Vance oyó tras de sí las voces nerviosas de sus perseguidores que llegaban por la escalera de servicio; pensó que sólo les quedaban unos segundos y la desesperación se apoderó de él.

—Lo siento, nena —le dijo con desánimo a Suzanne, que lo miraba tensa—. La he pifiado.

Ella se apartó el pelo de la cara y miró a su alrededor con determinación.

—No te des por vencido. Vamos.

Lo cogió de la mano y lo arrastró hasta el borde del tejado. Abajo, una estrecha franja de agua espumosa lamía los cimientos del edificio. Como la mayoría de las villas construidas a la orilla del lago, ésta se levantaba en picado sobre el agua. Sólo había playas en las cabeceras del lago, en el resto, el terreno era demasiado empinado como para que se formaran arenales. A tres metros de la orilla, la profundidad podía alcanzar entre seis y diez metros. «O tal vez mucho menos», pensó Suzanne con un escalofrío».

—Aquí está nuestra salida —dijo.

Él la miró sin decir nada, y luego miró el agua, a treinta o cuarenta metros debajo de ellos.

—¿Nuestra salida?

—Vamos a saltar —le respondió Suzanne con una confianza que no sentía.

—¿Saltar? —Vance tragó saliva.

Oyeron disparos a sus espaldas. De repente, el aire se llenó de muerte.

Cogidos de la mano, se lanzaron al vacío.

Capítulo 17

No podía decirse que la habitación no fuera confortable. De hecho, se podría decir que era lujosa, amueblada como estaba con modernos diseños italianos, con mucho bronce y piel y mimbre.

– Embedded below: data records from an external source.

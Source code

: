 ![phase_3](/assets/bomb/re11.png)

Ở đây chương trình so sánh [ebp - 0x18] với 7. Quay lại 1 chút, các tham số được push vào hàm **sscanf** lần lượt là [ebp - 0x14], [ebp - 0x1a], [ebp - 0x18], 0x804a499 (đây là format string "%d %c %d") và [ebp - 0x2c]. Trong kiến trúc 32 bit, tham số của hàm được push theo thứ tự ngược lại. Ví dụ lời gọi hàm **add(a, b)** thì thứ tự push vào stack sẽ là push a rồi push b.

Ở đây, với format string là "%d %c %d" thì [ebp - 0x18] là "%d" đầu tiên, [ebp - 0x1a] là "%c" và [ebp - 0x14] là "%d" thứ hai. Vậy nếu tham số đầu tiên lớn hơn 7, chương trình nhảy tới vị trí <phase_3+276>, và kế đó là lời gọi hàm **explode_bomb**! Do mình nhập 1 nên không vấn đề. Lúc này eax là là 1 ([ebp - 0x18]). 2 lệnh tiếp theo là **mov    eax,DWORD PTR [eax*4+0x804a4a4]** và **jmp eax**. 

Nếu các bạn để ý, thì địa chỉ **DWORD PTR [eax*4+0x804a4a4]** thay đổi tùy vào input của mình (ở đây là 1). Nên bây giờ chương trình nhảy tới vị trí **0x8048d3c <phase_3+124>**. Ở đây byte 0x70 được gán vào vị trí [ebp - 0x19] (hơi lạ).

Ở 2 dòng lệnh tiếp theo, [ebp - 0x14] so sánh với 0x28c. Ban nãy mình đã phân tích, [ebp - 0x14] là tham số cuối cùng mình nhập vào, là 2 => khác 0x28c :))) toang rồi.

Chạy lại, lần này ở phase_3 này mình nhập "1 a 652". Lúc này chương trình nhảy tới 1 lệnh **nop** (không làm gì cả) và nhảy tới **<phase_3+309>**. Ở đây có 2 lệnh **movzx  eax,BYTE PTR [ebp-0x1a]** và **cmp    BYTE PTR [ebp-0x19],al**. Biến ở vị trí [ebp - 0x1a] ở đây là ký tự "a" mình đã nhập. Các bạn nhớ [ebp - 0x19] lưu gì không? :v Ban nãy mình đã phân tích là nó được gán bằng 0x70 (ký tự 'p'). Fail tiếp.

Hasta el Matisse original colgado en la pared pintada de color marfil reflejaba gusto. «Mal gusto», pensó Harrison Kingsbury levantándose de aquel engendro de mimbre y piel que pasaba por una silla. Por lo menos, a él no le gustaba.

Sin embargo, mientras recorría descalzo la alfombra color azul acero hasta la ventana que daba al barrio viejo de Bolonia, sabía muy bien que el problema no era aquél en absoluto.

—Vance, Vance. ¿En qué nos hemos metido por mi culpa?

El hombre suspiró una vez más, contemplando la disposición de edificios de tejado rojo que rodeaban el Duomo. La vista quedaba recortada en estrechos rectángulos entre las rejas de hierro artístico que se habían instalado para que no pudieran entrar los ladrones y que ahora servían para mantenerlo a él dentro. Por primera vez en su vida se sintió viejo. Notaba el peso de sus setenta y tres años sobre sus huesos como si llevara un lastre de plomo.

En cuestión de días, la empresa por la que tanto se había sacrificado no valdría nada, y el hombre al que quería como un hijo sería considerado un criminal que estaría muerto o condenado a vivir como un fugitivo. ¿Cómo había podido suceder todo aquello? Bajó los párpados sobre sus pupilas grises y se frotó los ojos con los puños. Tenía que identificar el endeble eslabón que había dado a la delegación lo que quería.

La conversación en la villa situada en las afueras de Roma había sido breve, pero él bien sabía que los golpes capaces de destrozar la vida suelen ser rápidos e implacables. Aquel joven arrogante, Kimball, había presentado con absoluta sangre fría el ultimátum de la delegación: o Kingsbury accedía a cooperar con ellos, o la ruina caería sobre él y sobre Vance Erikson.